The properties window for a table enables you to specify both a descriptive name and a physical storage name (SAS name) for the table. The descriptive name is specified on the General tab. The physical storage name is specified on the Physical Storage tab.
In a SAS Data Integration Studio job, the physical storage name for the target of a SAS Data in HDFS Loader must match the physical storage name of the source table. The same is true for the target of a SAS LASR Analytic Server Loader.
For example, suppose that you had a job with a flow similar to that of the next display.
Example Flow for High-Performance Analytics Transformations
Example Flow for High-Performance Analytics Transformations
In the previous flow, the SAS Data in HDFS Loader reads a source table with the physical storage name of ALL_EMP. It writes a target table with the same physical name. Likewise, the SAS LASR Analytic Server Loader reads a source table with the physical storage name of ALL_EMP, and it writes a target table with the same physical name. Otherwise, the job would fail. This requirement is due to the underlying SAS procedures that are used by these transformations.

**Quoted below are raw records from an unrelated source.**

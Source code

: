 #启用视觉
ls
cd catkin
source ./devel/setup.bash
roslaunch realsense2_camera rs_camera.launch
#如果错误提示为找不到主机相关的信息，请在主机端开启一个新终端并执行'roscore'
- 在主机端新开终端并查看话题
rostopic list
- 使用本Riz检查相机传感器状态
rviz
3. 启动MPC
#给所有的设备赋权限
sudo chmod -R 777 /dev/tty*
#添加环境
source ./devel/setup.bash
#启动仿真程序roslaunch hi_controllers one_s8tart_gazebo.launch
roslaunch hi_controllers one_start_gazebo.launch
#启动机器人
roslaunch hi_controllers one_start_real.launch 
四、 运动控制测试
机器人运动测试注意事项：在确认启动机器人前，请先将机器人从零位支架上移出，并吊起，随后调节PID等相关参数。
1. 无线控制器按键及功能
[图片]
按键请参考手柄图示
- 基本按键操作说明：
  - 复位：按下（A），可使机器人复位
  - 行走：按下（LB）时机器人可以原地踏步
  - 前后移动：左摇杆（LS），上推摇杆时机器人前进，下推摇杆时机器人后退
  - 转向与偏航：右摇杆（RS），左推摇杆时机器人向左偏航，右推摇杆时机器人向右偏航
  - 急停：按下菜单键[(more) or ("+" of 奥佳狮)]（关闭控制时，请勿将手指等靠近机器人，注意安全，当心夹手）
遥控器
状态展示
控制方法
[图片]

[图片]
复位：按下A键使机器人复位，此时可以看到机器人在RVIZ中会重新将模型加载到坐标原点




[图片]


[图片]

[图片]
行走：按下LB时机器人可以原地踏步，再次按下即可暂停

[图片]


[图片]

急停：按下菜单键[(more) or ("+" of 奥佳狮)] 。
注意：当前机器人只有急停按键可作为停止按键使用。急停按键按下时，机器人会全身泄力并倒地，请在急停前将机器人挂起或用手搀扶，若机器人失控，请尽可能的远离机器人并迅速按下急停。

Using HDFS Tables and LASR Tables in Jobs

Tables in a SAS Data in HDFS library can be used as the target of the following transformations: Extract, Sort, Append, Splitter, Frequency, Compare Tables, SQL Create Table, SQL Join, SQL Set Operators. The same is true for tables in a SAS LASR Analytic Server library.

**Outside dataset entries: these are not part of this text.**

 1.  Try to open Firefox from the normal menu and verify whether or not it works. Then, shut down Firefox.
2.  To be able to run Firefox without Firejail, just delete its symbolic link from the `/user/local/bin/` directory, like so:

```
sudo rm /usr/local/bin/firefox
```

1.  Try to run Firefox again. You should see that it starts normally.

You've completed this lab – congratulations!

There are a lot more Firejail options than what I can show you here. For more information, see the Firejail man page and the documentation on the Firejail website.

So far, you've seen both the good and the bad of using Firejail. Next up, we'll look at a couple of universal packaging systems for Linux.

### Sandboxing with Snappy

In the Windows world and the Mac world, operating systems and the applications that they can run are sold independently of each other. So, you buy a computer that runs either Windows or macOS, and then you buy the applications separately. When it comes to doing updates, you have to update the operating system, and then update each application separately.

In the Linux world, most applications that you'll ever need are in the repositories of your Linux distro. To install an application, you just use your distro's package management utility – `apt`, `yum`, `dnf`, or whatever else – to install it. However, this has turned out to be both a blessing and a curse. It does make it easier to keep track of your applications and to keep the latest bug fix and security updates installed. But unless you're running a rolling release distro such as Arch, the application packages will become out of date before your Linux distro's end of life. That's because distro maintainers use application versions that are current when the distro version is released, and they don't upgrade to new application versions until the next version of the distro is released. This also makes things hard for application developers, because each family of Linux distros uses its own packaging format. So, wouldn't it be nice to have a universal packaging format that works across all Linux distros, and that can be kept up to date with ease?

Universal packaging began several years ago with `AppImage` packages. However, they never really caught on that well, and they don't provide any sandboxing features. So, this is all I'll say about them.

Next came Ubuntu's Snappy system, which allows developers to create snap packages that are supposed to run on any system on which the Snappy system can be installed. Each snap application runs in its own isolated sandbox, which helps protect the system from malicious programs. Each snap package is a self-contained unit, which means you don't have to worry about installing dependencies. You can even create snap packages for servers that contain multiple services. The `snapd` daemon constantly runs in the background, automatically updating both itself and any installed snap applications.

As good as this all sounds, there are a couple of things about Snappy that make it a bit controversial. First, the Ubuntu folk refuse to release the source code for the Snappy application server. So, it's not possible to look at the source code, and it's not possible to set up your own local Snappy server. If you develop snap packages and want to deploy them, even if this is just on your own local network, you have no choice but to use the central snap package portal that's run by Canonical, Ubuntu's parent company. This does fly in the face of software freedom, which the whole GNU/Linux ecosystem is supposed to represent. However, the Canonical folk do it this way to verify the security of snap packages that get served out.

Turn Off Collect Table Statistics for Jobs with the SAS Data in HDFS Unloader

The properties window for a SAS Data Integration Studio job enables the Options tabthen selectDiagnostics/Statistics panelthen selectCollect Statistics option by default. If this option is enabled for a job with a SAS Data in HDFS Unloader, the job will fail with the following error:
“ERROR: The SASHDAT engine is a uni-directional engine. Data flows from the SAS client to the Hadoop Distributed File System. The engine cannot be used to fetch data from HDFS.”
If you deselect the Collect Statistics option for the job, the job will run correctly.

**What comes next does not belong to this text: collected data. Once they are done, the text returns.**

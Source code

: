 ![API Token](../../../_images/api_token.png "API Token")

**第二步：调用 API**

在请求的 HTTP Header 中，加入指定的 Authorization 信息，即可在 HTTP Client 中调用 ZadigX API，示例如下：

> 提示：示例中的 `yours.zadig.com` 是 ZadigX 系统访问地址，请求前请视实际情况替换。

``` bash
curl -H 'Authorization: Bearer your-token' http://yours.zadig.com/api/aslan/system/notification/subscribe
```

View Data Window Cannot Display Tables in an HDFS Library or a LASR Library

The View Data window cannot display tables in a SAS Data in HDFS Library or a SAS LASR Analytic Server Library. For more information about the View Data window, see Browsing Table Data.

Hadoop

General Usage Notes for Cloudera Impala

The following usage notes apply to Cloudera Impala, a query engine that runs on Apache Hadoop.
Impala does not support SQL DELETE or UPDATE statements. Accordingly, any SAS Data Integration Studio transformation that generates SQL DELETE or UPDATE statements will fail if these operations are attempted on an Impala table. Affected transformations include the SQL Delete transformation, the SQL Update transformation, and the Table Loader transformation. For more information about the loader transformation, see Cloudera Impala: Usage Notes for Loaders.
Impala Requires SQL ORDER BY statements to specify a limit. The SQL Join transformation does not specify a limit on an ORDER BY statement by default. Accordingly, if an SQL Join transformation attempts to execute an ORDER BY statement, the transformation will fail. If explicit pass-through is set for the SQL Join, one remedy is to add the limit clause in the generated code.
One way to add the limit clause is as follows:
  1. Open the properties window for the SQL Join.
  2. Click the Code tab.
  3. Change the Code generation mode to All user written.
  4. Add the limit clause after the ORDER BY clause.
    Here is an example where the limit is 100 observations:
    order by <column> limit 100
  5. Click OK to close the properties window and save your changes.
If implicit pass-through is set for the SQL join, one remedy is to specify a data set option, such as OBS=100, in the properties window for the Impala table.
One way to specify a data set option is as follows:
  1. Open the properties window for the table.
  2. Select Options tabthen selectGeneralthen selectAdditional Table Options.
  3. Specify an option such as OBS=100.

Usage Notes for Table Loader and Cloudera Impala Tables

Cloudera Impala is optimized for queries rather than inserts into HDFS. Accordingly, avoid using a table in a SAS Impala library as the target of any table loader transformation.
Impala does not support SQL DELETE or UPDATE statements. Accordingly, any SAS Data Integration Studio transformation that generates SQL DELETE or UPDATE statements will fail if these operations are attempted on an Impala table. Affected transformations include the Table Loader transformation. Specifically, the following combination of load options on the Load Techniques tab do not work for Impala tables: Load style: Update/Insert and Matching Rows: SQL Set.